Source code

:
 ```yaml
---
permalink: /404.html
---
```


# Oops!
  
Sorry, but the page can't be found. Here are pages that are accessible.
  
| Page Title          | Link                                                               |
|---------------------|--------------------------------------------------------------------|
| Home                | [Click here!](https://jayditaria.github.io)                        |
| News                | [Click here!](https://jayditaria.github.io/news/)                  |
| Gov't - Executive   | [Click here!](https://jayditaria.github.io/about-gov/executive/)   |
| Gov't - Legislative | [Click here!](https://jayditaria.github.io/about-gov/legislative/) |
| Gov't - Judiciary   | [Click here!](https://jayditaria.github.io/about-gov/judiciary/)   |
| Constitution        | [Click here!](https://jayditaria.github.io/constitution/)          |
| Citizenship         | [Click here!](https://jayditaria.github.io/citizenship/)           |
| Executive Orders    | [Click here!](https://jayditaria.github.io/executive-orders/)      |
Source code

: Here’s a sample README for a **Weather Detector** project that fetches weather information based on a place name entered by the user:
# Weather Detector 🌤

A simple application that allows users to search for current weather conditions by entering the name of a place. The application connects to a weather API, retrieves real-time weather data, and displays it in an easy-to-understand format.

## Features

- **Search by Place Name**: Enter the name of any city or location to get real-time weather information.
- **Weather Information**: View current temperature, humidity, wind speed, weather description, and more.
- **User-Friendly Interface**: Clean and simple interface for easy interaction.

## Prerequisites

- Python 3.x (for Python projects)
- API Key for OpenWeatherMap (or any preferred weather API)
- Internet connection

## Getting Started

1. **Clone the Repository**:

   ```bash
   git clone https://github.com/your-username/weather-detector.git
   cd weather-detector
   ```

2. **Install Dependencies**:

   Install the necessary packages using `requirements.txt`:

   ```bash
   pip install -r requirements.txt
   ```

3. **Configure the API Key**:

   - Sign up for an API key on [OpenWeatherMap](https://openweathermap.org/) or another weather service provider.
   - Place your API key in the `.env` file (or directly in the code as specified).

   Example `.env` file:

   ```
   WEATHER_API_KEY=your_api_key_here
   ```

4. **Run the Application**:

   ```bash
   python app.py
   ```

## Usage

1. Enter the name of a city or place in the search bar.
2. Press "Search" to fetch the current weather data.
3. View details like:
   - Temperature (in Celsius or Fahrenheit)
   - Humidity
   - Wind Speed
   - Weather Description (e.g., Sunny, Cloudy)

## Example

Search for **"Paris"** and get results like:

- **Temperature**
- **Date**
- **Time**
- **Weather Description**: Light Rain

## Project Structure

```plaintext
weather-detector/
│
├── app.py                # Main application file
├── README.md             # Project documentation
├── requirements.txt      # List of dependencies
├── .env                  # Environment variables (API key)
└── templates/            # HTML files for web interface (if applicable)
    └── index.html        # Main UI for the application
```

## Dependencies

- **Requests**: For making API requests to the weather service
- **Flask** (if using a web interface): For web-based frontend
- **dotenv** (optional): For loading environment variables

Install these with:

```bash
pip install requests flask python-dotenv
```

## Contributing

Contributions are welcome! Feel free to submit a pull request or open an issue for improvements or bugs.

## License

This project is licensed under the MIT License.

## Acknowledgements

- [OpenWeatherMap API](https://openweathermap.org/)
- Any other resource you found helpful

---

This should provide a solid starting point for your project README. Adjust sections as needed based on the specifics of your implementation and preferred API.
━━━━━━━━━━━━━━━━━━━━
*Task:* Only a number is expected here: how many lines above contain the word "executive".

*Answer area:* 2